There’s something kind of retro about New Year’s Eve. So the menu should be somewhat classic, maybe even vaguely “Continental,” with a nod to caviar and red meat. The food, like the evening, should be a bit fancy, but relaxed.

More to the point, the dinner needs to be festive but easily accomplished in a small kitchen, a great meal but with limited gymnastics. You don’t want to do much cooking once the guests arrive, so some do-ahead dishes are key.

You’ll need some little snacks with aperitifs, but not too many. Many old Parisian bistros serve good-quality plain salted potato chips, which are considered the perfect accompaniment to Champagne. This French habit is well worth mimicking. Serve the chips in small bowls, silver if possible. The pairing also works with cava and prosecco. Other snacking choices are cheese straws, green olives, fennel slices and celery sticks. But of course a few raw oysters would never go amiss, if someone is handy with an oyster knife.

For a first course, a crisp salad of smoked sablefish, spiked with a mustard-horseradish cream made in advance and a generous spoonful of wild salmon caviar. (Or upgrade to sturgeon caviar.) Garnished with endive, radish and watercress, it gets a spritz of lemon and a sprinkling of sea salt at the last minute. The plate goes together quickly, yet wows.

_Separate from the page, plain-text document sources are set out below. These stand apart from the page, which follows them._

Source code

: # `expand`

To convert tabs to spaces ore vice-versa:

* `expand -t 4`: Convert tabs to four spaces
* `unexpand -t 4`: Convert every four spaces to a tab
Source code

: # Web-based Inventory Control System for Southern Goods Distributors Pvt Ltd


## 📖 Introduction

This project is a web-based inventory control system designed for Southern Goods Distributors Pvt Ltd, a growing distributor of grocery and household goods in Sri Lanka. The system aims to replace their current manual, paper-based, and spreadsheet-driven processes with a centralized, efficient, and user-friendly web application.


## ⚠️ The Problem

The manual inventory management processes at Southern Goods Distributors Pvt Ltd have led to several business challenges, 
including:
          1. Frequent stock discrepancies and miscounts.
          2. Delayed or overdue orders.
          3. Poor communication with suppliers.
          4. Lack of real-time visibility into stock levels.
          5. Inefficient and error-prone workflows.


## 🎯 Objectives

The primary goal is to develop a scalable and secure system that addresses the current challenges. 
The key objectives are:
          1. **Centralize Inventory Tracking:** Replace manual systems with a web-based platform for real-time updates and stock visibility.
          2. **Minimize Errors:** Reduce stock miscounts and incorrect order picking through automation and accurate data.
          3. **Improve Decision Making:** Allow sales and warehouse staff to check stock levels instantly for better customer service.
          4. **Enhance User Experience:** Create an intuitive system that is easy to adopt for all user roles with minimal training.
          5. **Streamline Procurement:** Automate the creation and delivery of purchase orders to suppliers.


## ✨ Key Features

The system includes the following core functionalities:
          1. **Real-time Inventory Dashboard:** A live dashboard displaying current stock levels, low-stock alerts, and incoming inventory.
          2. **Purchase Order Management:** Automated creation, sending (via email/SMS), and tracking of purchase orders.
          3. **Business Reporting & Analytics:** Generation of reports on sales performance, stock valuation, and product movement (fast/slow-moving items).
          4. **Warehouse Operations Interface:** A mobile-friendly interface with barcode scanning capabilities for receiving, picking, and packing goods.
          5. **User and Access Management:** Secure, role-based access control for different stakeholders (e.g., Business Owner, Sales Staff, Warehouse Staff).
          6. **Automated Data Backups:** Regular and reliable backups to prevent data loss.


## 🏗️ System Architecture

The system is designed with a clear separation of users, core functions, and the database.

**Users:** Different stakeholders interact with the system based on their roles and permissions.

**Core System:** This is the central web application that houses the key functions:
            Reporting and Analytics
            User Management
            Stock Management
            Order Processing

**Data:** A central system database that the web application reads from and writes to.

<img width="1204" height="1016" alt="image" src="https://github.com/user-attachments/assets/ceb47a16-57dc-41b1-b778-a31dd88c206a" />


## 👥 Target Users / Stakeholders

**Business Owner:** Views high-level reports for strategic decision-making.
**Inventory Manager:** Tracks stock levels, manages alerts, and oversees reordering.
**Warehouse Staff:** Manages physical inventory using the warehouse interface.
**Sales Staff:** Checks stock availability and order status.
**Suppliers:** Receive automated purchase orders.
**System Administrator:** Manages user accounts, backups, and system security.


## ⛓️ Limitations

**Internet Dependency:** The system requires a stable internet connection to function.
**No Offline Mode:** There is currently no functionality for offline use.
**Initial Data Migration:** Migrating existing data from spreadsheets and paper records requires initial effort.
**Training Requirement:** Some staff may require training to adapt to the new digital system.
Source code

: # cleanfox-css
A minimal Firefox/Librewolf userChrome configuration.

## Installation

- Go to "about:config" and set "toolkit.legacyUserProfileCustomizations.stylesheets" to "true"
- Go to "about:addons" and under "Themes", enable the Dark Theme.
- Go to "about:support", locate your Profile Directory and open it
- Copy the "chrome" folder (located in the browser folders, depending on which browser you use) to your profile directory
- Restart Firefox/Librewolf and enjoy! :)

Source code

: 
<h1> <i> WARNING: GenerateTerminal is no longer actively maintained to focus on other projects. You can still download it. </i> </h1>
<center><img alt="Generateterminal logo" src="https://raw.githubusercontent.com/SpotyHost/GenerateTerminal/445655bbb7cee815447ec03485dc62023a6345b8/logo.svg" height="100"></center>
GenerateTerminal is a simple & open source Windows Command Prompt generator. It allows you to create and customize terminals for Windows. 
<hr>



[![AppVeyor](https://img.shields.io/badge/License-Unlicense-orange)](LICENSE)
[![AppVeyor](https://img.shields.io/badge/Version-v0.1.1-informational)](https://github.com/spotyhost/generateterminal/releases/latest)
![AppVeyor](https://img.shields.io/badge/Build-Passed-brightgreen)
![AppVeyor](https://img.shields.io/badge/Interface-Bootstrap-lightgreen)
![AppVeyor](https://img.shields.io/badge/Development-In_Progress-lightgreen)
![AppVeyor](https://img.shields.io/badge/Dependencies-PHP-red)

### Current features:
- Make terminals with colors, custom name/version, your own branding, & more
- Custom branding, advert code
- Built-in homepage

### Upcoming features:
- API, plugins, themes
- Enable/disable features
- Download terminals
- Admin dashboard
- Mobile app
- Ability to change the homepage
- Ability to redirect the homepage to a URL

For a main course, a version of steak au poivre made with meaty Muscovy duck breasts. Cooked to a rosy medium-rare, they are served with a tart red wine sauce and a buttery purée of celery root and potatoes. For the sauce, use the wine you’ll drink. (If someone gives you a truffle, chop and add.) Trim and season the duck up to a day ahead. Make the sauce ahead and reheat it. Keep the purée warm in a double boiler.

Dessert is a bright, icy granita made from freshly squeezed tangerines. Served in wineglasses, it can be embellished with a splash of good bubbly or served as is. It is astonishingly good, clean and light, and takes mere minutes to put together. Afterward, move on to more decadent purchased sweets, like fine chocolates or macarons. Or bring out the dates and pomegranates.

And, to accompany it all, laughter, music and a lot of nonsense.”